Dr. Qiang Ji received his Ph. D degree in Electrical Engineering from the University of Washington. He is currently a Professor with the Department of Electrical, Computer, and Systems Engineering at Rensselaer Polytechnic Institute (RPI).  From 2009 to 2010, he served as a program director at the National Science Foundation (NSF), where he managed NSF’s computer vision and machine learning programs.  He also held teaching and research positions at University of Illinois at Urbana-Champaign; Carnegie Mellon University; University of Nevada, and the Air Force Research Laboratory.

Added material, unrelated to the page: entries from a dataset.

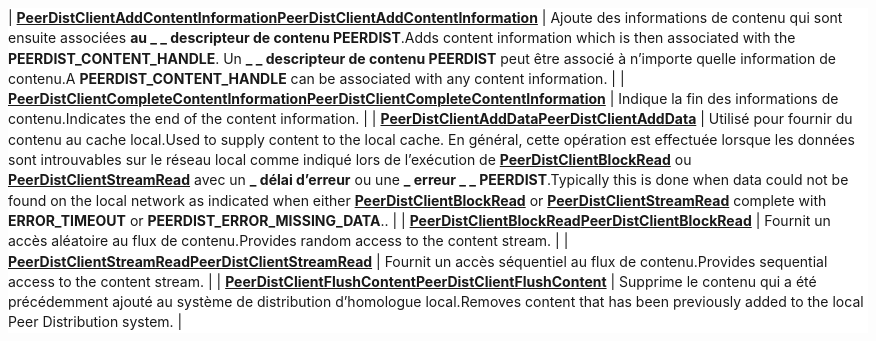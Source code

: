 | [<span data-ttu-id="693ee-133">**PeerDistClientAddContentInformation**</span><span class="sxs-lookup"><span data-stu-id="693ee-133">**PeerDistClientAddContentInformation**</span></span>](/windows/desktop/api/PeerDist/nf-peerdist-peerdistclientaddcontentinformation)           | <span data-ttu-id="693ee-134">Ajoute des informations de contenu qui sont ensuite associées **au \_ \_ descripteur de contenu PEERDIST**.</span><span class="sxs-lookup"><span data-stu-id="693ee-134">Adds content information which is then associated with the **PEERDIST\_CONTENT\_HANDLE**.</span></span> <span data-ttu-id="693ee-135">Un **\_ \_ descripteur de contenu PEERDIST** peut être associé à n’importe quelle information de contenu.</span><span class="sxs-lookup"><span data-stu-id="693ee-135">A **PEERDIST\_CONTENT\_HANDLE** can be associated with any content information.</span></span>                                                                                                                                                                        |
| [<span data-ttu-id="693ee-136">**PeerDistClientCompleteContentInformation**</span><span class="sxs-lookup"><span data-stu-id="693ee-136">**PeerDistClientCompleteContentInformation**</span></span>](/windows/desktop/api/PeerDist/nf-peerdist-peerdistclientcompletecontentinformation) | <span data-ttu-id="693ee-137">Indique la fin des informations de contenu.</span><span class="sxs-lookup"><span data-stu-id="693ee-137">Indicates the end of the content information.</span></span>                                                                                                                                                                                                                                                                                                    |
| [<span data-ttu-id="693ee-138">**PeerDistClientAddData**</span><span class="sxs-lookup"><span data-stu-id="693ee-138">**PeerDistClientAddData**</span></span>](/windows/desktop/api/PeerDist/nf-peerdist-peerdistclientadddata)                                       | <span data-ttu-id="693ee-139">Utilisé pour fournir du contenu au cache local.</span><span class="sxs-lookup"><span data-stu-id="693ee-139">Used to supply content to the local cache.</span></span> <span data-ttu-id="693ee-140">En général, cette opération est effectuée lorsque les données sont introuvables sur le réseau local comme indiqué lors de l’exécution de [**PeerDistClientBlockRead**](/windows/desktop/api/PeerDist/nf-peerdist-peerdistclientblockread) ou [**PeerDistClientStreamRead**](/windows/desktop/api/PeerDist/nf-peerdist-peerdistclientstreamread) avec un **\_ délai d’erreur** ou une **\_ erreur \_ \_ PEERDIST**.</span><span class="sxs-lookup"><span data-stu-id="693ee-140">Typically this is done when data could not be found on the local network as indicated when either [**PeerDistClientBlockRead**](/windows/desktop/api/PeerDist/nf-peerdist-peerdistclientblockread) or [**PeerDistClientStreamRead**](/windows/desktop/api/PeerDist/nf-peerdist-peerdistclientstreamread) complete with **ERROR\_TIMEOUT** or **PEERDIST\_ERROR\_MISSING\_DATA**..</span></span> |
| [<span data-ttu-id="693ee-141">**PeerDistClientBlockRead**</span><span class="sxs-lookup"><span data-stu-id="693ee-141">**PeerDistClientBlockRead**</span></span>](/windows/desktop/api/PeerDist/nf-peerdist-peerdistclientblockread)                                   | <span data-ttu-id="693ee-142">Fournit un accès aléatoire au flux de contenu.</span><span class="sxs-lookup"><span data-stu-id="693ee-142">Provides random access to the content stream.</span></span>                                                                                                                                                                                                                                                                                                    |
| [<span data-ttu-id="693ee-143">**PeerDistClientStreamRead**</span><span class="sxs-lookup"><span data-stu-id="693ee-143">**PeerDistClientStreamRead**</span></span>](/windows/desktop/api/PeerDist/nf-peerdist-peerdistclientstreamread)                                 | <span data-ttu-id="693ee-144">Fournit un accès séquentiel au flux de contenu.</span><span class="sxs-lookup"><span data-stu-id="693ee-144">Provides sequential access to the content stream.</span></span>                                                                                                                                                                                                                                                                                                |
| [<span data-ttu-id="693ee-145">**PeerDistClientFlushContent**</span><span class="sxs-lookup"><span data-stu-id="693ee-145">**PeerDistClientFlushContent**</span></span>](/windows/desktop/api/PeerDist/nf-peerdist-peerdistclientflushcontent)                             | <span data-ttu-id="693ee-146">Supprime le contenu qui a été précédemment ajouté au système de distribution d’homologue local.</span><span class="sxs-lookup"><span data-stu-id="693ee-146">Removes content that has been previously added to the local Peer Distribution system.</span></span>                                                                                                                                                                                                                                                            |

Prof. Ji's research interests are in computer vision, probabilistic graphical models, probabilistic deep learning, and their applications in various fields.  He has published over 300 papers in peer-reviewed journals and conferences and has received multiple awards for his work.   Prof.  Ji  has served as an editor on several related IEEE and international journals and as a general chair, program chair, technical area chair, and program committee member for numerous international conferences/workshops.   Prof. Ji is a fellow of the IEEE and the IAPR.